Dataset excerpts:

== Segment start ==

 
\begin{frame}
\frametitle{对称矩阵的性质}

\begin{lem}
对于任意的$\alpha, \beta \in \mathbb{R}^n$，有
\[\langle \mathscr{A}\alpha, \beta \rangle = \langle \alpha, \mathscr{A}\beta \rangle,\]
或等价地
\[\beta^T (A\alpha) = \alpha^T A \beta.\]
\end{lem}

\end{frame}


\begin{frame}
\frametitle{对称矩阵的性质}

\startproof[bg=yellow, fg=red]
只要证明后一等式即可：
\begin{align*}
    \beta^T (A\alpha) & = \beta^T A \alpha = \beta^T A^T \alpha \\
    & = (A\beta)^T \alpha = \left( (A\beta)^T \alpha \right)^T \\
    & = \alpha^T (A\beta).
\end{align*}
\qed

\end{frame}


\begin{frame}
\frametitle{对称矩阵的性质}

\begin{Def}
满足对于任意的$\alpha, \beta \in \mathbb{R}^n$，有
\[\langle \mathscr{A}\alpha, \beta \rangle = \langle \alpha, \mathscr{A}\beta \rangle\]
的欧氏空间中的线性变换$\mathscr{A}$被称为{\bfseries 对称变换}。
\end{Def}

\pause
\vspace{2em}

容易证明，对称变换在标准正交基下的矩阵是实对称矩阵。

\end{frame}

== Segment end ==

REQUIREMENT
Only an exact copy of all the data will do as the answer.

ANSWER BOX
\begin{frame}
\frametitle{对称矩阵的性质}

\begin{lem}
对于任意的$\alpha, \beta \in \mathbb{R}^n$，有
\[\langle \mathscr{A}\alpha, \beta \rangle = \langle \alpha, \mathscr{A}\beta \rangle,\]
或等价地
\[\beta^T (A\alpha) = \alpha^T A \beta.\]
\end{lem}

\end{frame}


\begin{frame}
\frametitle{对称矩阵的性质}

\startproof[bg=yellow, fg=red]
只要证明后一等式即可：
\begin{align*}
    \beta^T (A\alpha) & = \beta^T A \alpha = \beta^T A^T \alpha \\
    & = (A\beta)^T \alpha = \left( (A\beta)^T \alpha \right)^T \\
    & = \alpha^T (A\beta).
\end{align*}
\qed

\end{frame}


\begin{frame}
\frametitle{对称矩阵的性质}

\begin{Def}
满足对于任意的$\alpha, \beta \in \mathbb{R}^n$，有
\[\langle \mathscr{A}\alpha, \beta \rangle = \langle \alpha, \mathscr{A}\beta \rangle\]
的欧氏空间中的线性变换$\mathscr{A}$被称为{\bfseries 对称变换}。
\end{Def}

\pause
\vspace{2em}

容易证明，对称变换在标准正交基下的矩阵是实对称矩阵。

\end{frame}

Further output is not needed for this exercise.